Material for this exercise Block Start
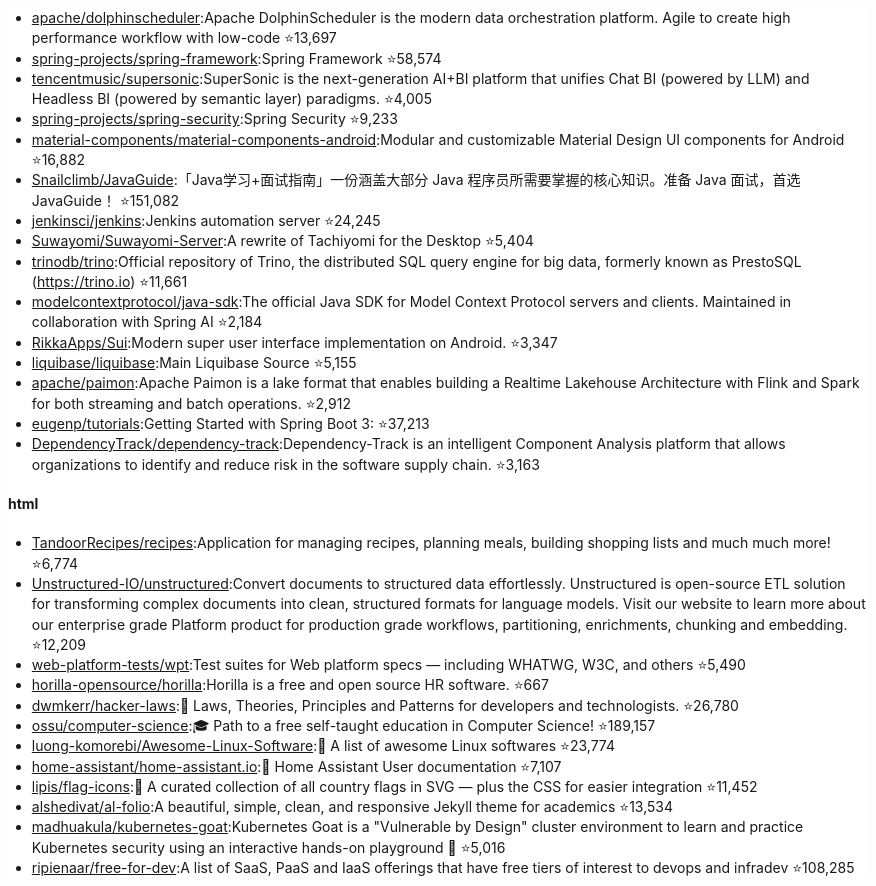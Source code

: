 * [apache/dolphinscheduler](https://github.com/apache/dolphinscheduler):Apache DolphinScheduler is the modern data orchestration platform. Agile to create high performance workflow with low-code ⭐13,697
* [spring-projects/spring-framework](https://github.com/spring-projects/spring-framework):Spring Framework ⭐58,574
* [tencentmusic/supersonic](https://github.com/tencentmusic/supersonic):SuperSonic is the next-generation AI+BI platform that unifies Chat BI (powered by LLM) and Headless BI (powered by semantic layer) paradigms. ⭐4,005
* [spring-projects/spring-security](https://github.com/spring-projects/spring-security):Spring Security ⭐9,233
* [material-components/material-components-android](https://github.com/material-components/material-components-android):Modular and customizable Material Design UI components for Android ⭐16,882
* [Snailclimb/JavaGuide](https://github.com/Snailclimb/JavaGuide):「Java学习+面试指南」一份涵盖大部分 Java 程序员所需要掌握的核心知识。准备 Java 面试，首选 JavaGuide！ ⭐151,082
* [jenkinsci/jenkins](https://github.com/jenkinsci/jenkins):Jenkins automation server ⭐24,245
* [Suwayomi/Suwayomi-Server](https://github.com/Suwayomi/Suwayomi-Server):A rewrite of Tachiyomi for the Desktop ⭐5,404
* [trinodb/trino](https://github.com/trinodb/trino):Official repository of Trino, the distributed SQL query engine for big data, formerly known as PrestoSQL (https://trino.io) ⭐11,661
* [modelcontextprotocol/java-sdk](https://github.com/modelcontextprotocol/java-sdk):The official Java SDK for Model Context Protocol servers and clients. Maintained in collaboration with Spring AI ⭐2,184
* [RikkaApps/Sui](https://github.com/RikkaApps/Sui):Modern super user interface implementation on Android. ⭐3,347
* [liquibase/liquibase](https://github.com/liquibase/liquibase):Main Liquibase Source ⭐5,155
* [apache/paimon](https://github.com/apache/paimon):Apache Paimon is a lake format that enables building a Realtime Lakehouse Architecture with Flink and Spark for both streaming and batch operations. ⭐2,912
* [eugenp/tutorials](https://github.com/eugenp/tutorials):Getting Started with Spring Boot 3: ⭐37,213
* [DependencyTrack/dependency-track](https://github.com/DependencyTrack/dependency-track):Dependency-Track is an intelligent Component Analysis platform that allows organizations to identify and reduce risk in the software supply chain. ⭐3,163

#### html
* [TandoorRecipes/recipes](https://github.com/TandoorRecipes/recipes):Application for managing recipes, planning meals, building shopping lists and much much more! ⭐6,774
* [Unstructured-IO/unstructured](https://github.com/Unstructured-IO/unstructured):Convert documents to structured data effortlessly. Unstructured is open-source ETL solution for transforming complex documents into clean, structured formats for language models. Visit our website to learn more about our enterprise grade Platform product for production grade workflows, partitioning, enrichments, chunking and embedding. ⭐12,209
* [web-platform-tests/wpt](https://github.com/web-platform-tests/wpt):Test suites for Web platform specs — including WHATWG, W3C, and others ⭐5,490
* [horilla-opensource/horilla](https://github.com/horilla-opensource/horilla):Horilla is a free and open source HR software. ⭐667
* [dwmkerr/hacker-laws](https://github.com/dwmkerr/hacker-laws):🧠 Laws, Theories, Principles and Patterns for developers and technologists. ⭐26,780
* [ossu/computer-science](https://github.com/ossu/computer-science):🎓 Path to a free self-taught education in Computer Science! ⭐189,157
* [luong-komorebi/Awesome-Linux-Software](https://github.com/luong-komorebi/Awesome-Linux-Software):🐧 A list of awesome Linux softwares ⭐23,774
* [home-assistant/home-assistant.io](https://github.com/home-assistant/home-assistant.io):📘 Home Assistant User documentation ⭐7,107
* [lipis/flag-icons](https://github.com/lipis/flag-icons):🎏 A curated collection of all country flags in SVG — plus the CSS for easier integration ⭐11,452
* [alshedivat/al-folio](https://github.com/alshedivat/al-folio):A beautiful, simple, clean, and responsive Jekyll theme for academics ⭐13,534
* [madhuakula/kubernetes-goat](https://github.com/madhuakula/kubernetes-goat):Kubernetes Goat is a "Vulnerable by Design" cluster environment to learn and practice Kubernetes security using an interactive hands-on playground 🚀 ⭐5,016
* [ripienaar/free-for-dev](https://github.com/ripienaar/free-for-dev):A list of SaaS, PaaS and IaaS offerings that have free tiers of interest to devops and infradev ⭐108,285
Material for this exercise Block End
## [What the exercise asks]
Filter the preceding entries down to the lines with "projects".

## [Reply]
* [spring-projects/spring-framework](https://github.com/spring-projects/spring-framework):Spring Framework ⭐58,574
* [spring-projects/spring-security](https://github.com/spring-projects/spring-security):Spring Security ⭐9,233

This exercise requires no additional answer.